Братство должно быть по правде, иначе рано или поздно ему приходит конец. И на Руси Аввакум первым это возвестил, написав, с убийственной мощью, о церковных блуднях и чревоугодниках… За то и на костер попал… Это был не раскол, а протест народный против лихоимцев. Не случайно и Степана Разина, и Аввакума царь Алексей Михайлович обезглавил собственными указами, да еще и изощренной смертью лишил их жизней… Только ли за веру они пострадали? Нет, за правду! Если бы речь шла о вере, о ритуале, они бы договорились… А речь-то шла о народе, который Алексей Михайлович крепостным ярмом обложил, новой азиатчины корни пустил на Руси… Тут-то Аввакум и поднялся, да сгорел на высоком яру…» Вот какой ответ мне дал дед Иван… И сознание мое ясным светом осветил…

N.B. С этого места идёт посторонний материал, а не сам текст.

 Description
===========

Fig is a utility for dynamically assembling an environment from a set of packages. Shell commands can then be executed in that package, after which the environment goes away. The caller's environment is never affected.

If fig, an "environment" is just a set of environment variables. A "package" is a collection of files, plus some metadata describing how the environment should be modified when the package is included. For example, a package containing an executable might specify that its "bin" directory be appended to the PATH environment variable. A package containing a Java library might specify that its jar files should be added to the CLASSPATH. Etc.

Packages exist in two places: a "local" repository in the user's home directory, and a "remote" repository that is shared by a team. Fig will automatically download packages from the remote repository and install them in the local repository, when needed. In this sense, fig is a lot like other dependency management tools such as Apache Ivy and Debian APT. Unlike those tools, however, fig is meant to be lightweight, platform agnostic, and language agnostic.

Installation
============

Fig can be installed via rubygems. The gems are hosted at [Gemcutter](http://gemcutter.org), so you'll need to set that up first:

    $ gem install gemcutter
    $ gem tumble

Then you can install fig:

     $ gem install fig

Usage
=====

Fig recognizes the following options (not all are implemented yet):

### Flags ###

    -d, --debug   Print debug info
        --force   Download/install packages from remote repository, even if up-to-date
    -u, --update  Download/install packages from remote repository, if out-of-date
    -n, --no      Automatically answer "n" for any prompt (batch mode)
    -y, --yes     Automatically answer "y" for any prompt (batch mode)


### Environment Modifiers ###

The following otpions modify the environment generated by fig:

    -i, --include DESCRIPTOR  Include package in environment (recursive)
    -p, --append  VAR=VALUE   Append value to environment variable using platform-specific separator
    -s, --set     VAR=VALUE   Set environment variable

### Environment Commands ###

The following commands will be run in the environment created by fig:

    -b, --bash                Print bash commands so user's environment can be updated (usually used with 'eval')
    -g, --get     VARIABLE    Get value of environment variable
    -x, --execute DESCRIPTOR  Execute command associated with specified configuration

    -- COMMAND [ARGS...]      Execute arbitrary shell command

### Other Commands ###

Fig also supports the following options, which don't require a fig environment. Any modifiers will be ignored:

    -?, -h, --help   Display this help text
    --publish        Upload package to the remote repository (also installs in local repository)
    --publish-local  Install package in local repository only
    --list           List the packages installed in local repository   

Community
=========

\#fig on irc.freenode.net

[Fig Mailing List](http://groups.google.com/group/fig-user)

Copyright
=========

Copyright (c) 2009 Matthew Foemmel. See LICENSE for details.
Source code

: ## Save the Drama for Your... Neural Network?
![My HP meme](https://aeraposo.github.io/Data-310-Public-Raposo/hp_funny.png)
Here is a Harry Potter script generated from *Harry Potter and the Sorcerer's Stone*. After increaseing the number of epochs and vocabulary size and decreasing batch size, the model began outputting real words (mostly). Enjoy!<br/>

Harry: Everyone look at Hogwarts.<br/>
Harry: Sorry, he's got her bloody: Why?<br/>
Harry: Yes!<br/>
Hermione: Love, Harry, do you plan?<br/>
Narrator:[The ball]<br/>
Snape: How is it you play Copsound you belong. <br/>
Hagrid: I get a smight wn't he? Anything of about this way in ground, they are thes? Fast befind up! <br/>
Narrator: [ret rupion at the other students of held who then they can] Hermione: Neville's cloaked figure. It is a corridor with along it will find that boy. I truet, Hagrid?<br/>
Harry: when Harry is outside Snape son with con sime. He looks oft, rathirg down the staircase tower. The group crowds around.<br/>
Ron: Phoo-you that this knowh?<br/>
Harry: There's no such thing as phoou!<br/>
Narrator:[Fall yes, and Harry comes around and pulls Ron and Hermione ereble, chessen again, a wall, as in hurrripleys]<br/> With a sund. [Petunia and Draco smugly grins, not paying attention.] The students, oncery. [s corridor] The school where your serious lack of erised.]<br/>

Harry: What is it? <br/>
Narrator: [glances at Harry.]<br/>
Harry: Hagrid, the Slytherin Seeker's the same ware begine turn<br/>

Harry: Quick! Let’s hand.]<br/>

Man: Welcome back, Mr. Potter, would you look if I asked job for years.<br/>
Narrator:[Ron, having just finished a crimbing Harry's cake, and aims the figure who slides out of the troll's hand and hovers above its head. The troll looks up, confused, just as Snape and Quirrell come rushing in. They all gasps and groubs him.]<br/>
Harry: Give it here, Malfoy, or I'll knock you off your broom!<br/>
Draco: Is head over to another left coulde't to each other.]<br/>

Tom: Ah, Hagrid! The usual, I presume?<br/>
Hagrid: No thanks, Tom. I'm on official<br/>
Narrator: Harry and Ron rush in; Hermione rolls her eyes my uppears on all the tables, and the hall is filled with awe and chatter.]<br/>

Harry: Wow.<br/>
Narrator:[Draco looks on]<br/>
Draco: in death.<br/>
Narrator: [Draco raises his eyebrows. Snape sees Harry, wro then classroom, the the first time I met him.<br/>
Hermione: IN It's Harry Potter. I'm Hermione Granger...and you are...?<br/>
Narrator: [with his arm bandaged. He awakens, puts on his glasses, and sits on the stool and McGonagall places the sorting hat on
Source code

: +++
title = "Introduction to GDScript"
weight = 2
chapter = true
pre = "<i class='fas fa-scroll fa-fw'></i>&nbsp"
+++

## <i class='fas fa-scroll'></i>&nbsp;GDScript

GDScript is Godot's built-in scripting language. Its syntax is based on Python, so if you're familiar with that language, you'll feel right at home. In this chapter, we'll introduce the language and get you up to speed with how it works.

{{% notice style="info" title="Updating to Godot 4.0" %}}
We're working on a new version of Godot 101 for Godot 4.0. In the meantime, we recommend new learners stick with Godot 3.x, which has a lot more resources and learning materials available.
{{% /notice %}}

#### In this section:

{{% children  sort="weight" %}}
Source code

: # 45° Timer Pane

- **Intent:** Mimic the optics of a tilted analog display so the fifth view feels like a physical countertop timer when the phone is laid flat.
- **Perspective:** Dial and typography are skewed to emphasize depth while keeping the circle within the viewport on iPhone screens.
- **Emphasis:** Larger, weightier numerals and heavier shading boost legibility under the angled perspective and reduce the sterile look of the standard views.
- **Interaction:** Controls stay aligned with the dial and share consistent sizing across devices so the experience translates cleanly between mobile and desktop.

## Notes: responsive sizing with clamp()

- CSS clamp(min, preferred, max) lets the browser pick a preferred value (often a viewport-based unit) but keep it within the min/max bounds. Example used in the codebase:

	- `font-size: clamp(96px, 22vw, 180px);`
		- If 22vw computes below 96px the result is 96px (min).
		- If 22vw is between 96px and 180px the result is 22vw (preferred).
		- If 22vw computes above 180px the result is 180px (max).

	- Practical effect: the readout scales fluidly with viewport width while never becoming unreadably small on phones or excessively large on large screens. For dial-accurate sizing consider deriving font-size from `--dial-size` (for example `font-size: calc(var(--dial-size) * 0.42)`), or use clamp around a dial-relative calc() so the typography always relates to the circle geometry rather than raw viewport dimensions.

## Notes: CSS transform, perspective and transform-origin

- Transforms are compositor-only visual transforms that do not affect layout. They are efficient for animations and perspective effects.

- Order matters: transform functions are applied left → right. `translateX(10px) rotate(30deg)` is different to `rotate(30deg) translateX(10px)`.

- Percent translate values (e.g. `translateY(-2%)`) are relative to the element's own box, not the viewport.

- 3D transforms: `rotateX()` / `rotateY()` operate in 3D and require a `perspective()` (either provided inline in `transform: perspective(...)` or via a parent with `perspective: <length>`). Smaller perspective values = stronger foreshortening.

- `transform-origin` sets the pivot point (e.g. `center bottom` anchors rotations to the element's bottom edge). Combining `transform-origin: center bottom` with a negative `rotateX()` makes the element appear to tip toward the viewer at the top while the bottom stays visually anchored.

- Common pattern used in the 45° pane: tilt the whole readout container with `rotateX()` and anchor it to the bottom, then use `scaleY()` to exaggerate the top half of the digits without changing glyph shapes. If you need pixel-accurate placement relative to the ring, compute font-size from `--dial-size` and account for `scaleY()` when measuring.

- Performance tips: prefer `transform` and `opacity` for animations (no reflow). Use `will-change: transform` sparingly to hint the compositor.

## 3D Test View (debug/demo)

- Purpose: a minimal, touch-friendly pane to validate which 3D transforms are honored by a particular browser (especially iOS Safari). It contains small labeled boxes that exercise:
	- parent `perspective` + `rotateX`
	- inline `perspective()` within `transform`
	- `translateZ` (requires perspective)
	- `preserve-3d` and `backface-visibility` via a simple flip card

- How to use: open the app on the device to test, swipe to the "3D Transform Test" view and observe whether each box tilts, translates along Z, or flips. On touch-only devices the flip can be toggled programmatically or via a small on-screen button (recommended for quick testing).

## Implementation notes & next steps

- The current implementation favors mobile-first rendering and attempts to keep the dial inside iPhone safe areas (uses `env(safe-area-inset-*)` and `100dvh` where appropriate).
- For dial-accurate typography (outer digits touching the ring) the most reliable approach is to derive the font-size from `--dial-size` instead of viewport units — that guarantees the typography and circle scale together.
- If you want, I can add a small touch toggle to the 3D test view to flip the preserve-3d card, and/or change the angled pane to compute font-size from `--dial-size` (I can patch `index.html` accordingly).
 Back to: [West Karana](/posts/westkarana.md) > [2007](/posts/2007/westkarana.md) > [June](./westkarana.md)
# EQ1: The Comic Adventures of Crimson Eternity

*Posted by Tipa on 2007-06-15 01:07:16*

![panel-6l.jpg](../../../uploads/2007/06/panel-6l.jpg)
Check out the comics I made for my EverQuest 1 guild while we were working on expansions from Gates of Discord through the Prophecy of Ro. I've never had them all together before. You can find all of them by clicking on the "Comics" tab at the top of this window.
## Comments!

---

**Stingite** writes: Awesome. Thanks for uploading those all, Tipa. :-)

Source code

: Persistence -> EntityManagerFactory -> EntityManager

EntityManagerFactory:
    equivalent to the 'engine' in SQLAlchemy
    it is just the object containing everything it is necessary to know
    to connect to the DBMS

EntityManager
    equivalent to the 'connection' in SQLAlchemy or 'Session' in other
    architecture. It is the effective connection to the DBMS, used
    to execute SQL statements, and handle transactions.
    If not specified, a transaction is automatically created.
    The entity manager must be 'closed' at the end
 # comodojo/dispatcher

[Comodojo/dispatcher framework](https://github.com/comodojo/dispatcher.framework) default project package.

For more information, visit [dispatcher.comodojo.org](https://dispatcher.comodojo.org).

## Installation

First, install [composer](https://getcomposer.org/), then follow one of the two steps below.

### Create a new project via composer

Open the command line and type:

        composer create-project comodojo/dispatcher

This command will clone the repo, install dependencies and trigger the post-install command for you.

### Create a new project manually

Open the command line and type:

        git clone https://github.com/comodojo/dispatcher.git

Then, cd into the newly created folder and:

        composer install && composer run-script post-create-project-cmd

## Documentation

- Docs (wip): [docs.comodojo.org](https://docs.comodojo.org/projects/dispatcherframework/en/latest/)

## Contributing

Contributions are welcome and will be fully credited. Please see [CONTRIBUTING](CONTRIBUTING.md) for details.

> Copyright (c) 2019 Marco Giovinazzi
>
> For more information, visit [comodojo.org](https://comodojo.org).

— Две веры, а правда — одна, поэтому народ — носитель ее — и соль, и свет земли, — повторил Селивёрст Павлович, — великая мысль! Давно к пониманию ее я шел, а не ведал, что открытие ее рядом. Чу́дно устроен мир, чу́дно… Оказывается, она давно открыта и давно владеет умами. Спасибо, Варфоломей Васильевич, уважил. А ведь ты мне никогда не говорил этого…

— Случая подходящего не было. А потом, откуда мне знать, что Аввакум занимает твой ум, твое сердце…

— Еще как занимает. У меня за него спор давний. Человека того, спорщика, давно в живых нет, а я все как духовное дознание веду, истину понять хочу, так ли был темен Аввакум, как некоторые хотят представить…

— В том, Селивёрст Павлович, тебе разбираться. Я что знал, рассказал, а уж ты своей головой думай, свой ум прикладывай…

На том их разговор и оборвался. То ли действительно они исчерпали давно обдуманное и теперь выраженное в словах, то ли торопить не хотели слово, зреющее в их умах, но не наполненное еще чувственной и умственной энергией. Марина к тому времени куда-то ушла и про свои чудо-грамотки не рассказала. А Селивёрст Павлович засобирался на мельницу. «Пойдем-ка, Юрья, пока светло. К вечерним сумеркам на мельнице будем». И сколько его ни отговаривал Варфоломей Васильевич — не отговорил. Он собрал Юрью, снова усадил его в санки, а Варфоломей Васильевич проводил их за реку…

Мороз жег лицо Селивёрста Павловича, гулко потрескивал в заснеженных ельниках, и колкая пыльца летела с верхушек деревьев. Полозья санок визгливо скрипели на затвердевшей колее. Юрья в тепле своей малицы размяк и тихо дремал. А Селивёрст Павлович был целиком занят собственными мыслями. Разговор с Варфоломеем Васильевичем обострил, казалось бы, давно умершие мысли, о которых он забыл много лет назад. «Но ведь не забыл, более того, до сих пор они больно жалят!..» На память пришел разговор с Клочковым в Москве, после революции, когда он их с Егором назвал «темными аввакумовцами». Только теперь он понял подлинный смысл, который вкладывал Клочков в эти слова. «Сокрушительную силу правды Аввакума Клочков считал темной… Эта сила была направлена и против Клочкова, ясно… Но почему он осторожничал? Боялся? Не рассчитывал, что мы поймем его, примем его точку зрения? Он был раздражен, судьба России была уже не в их руках…»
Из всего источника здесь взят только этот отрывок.